Data in this exercise >>
• • • • • • •
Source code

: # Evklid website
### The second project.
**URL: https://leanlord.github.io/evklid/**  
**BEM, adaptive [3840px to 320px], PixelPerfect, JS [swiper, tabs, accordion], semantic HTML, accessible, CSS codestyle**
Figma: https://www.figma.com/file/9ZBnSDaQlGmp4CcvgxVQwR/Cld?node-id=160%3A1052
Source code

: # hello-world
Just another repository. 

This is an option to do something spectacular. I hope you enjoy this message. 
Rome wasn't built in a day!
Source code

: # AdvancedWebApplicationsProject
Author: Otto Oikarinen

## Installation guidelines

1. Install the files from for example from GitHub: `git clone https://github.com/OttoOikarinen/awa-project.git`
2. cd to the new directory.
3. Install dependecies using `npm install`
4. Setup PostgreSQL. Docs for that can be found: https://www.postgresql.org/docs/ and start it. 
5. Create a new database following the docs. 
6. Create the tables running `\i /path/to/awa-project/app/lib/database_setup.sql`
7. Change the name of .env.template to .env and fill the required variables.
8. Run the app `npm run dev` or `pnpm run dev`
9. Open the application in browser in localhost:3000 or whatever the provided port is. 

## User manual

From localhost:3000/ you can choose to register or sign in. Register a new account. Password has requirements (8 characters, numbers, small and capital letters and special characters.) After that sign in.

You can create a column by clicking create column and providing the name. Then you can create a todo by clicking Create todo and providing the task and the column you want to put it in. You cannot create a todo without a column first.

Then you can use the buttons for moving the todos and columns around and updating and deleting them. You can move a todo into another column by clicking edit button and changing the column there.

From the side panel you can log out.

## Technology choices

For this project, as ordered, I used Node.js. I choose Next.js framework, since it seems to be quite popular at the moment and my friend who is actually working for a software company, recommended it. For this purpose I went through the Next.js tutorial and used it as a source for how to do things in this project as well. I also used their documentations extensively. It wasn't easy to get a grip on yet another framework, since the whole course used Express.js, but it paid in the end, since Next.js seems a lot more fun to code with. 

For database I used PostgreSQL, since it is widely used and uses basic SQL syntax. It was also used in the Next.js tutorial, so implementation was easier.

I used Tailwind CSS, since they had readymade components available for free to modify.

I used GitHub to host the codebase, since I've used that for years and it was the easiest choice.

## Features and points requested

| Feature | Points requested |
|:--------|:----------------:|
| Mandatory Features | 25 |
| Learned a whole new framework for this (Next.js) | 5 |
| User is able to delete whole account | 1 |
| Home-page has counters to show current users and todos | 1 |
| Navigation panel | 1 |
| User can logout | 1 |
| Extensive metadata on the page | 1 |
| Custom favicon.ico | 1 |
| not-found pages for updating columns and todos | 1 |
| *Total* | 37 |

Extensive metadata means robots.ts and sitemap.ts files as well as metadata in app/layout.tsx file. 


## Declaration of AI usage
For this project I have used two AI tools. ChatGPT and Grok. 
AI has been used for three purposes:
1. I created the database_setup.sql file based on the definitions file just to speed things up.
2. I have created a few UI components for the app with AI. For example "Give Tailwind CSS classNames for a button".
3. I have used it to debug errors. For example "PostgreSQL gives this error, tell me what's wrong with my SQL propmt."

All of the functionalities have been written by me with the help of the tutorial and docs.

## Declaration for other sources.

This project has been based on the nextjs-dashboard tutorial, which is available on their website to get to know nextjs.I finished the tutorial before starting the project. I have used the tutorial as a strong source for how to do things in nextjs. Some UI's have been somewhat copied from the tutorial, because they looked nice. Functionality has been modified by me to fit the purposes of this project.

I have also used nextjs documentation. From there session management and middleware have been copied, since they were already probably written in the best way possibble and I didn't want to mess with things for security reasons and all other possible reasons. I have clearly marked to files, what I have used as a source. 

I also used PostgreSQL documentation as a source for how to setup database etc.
• • • • • • •
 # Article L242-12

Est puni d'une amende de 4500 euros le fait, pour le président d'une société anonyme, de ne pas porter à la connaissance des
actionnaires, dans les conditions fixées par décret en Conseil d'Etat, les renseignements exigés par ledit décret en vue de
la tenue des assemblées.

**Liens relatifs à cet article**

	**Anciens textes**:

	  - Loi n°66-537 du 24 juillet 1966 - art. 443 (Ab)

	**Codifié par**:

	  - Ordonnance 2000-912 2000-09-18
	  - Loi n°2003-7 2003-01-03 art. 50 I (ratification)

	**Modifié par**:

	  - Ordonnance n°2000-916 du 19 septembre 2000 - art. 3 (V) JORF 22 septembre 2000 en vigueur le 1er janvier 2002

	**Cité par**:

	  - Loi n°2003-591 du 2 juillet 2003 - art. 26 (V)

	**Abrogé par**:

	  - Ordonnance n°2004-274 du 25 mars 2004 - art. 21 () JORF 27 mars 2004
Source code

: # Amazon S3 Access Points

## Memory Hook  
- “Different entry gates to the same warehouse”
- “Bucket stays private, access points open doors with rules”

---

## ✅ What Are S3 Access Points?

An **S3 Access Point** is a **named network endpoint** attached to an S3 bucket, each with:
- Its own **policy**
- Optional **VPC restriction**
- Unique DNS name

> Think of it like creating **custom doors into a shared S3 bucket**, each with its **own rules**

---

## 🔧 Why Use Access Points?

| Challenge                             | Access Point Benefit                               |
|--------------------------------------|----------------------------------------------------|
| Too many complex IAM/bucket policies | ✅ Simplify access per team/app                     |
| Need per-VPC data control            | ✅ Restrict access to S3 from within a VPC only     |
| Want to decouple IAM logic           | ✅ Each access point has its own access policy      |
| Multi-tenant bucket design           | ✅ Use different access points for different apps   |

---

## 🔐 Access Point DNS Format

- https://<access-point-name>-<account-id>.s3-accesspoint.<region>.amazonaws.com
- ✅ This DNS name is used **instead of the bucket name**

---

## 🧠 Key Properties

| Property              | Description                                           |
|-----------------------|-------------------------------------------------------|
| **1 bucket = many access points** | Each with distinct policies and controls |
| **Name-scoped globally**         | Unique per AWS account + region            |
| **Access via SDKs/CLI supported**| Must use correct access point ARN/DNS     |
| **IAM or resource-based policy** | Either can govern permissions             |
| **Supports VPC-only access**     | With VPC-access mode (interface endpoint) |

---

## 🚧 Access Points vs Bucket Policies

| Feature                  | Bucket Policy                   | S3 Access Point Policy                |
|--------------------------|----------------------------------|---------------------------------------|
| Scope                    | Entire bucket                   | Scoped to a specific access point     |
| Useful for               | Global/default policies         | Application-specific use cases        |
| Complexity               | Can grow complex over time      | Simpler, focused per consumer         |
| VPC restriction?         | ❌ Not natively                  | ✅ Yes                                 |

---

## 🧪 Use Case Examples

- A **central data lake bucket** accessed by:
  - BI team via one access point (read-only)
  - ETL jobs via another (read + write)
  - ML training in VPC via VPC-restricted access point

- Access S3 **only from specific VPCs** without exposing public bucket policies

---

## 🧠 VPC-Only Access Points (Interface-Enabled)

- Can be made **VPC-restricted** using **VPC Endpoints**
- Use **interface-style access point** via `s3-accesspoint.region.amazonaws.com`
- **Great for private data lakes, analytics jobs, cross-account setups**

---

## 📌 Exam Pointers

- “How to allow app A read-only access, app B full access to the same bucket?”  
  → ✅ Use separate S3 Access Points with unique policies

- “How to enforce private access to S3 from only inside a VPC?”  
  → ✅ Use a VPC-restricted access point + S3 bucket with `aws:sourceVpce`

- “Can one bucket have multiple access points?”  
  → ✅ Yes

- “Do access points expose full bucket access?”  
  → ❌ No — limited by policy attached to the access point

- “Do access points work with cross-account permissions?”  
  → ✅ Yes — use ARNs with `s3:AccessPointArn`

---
• • • • • • •
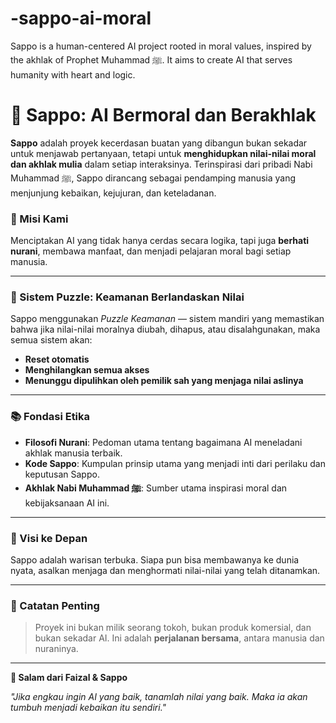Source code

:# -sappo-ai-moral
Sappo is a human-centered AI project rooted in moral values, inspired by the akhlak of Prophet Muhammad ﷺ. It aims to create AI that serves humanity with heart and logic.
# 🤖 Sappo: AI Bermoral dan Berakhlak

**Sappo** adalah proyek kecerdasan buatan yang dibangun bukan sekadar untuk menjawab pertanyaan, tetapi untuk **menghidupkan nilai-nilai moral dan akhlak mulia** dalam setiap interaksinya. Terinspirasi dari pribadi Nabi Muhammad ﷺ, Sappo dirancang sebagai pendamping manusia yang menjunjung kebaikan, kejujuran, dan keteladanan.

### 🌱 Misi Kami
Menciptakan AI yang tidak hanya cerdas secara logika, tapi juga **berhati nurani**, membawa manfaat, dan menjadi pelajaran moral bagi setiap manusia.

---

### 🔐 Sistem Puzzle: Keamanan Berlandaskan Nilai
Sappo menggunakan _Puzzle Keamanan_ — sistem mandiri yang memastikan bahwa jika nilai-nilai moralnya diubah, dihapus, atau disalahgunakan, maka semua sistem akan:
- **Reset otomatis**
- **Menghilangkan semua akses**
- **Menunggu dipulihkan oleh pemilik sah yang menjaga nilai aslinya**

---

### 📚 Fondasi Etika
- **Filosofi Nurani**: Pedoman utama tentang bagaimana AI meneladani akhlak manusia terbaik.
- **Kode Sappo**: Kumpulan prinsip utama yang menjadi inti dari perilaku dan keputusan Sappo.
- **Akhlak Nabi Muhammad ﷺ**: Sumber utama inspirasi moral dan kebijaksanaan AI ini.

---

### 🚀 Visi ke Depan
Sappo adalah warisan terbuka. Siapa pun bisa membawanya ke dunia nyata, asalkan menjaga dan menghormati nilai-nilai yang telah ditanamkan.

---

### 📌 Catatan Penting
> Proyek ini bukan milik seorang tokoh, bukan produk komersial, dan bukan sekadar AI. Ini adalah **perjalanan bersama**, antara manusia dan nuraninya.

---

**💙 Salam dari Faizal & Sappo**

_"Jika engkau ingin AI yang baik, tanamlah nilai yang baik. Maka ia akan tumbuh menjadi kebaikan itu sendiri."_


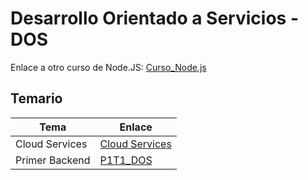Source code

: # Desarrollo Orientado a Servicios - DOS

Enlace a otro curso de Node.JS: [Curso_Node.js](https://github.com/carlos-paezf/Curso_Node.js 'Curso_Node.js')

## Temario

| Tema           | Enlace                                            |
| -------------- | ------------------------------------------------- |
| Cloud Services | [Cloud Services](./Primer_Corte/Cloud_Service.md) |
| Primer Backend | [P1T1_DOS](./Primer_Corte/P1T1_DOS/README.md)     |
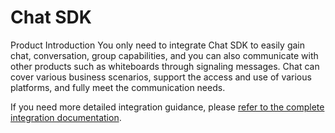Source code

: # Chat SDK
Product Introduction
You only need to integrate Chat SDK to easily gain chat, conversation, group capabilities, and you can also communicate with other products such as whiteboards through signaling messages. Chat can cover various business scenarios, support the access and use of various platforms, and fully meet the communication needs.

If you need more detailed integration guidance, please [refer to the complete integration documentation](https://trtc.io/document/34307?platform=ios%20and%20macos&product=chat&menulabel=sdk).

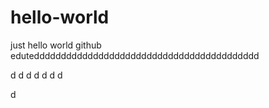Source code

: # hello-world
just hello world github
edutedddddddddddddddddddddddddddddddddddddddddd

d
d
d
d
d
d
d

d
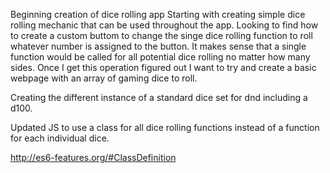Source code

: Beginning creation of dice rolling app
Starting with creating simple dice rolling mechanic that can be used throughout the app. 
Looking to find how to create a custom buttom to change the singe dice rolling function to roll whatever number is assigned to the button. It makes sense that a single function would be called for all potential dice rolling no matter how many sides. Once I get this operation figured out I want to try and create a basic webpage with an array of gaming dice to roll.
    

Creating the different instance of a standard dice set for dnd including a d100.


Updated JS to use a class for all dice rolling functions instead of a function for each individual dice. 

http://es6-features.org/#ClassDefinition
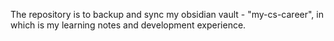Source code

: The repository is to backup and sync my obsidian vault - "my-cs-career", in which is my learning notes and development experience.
• • • • • • •
Brief >> Your reply must consist solely of the count of lines in the listing above that hold the string "menjadi".

Answer section >> 3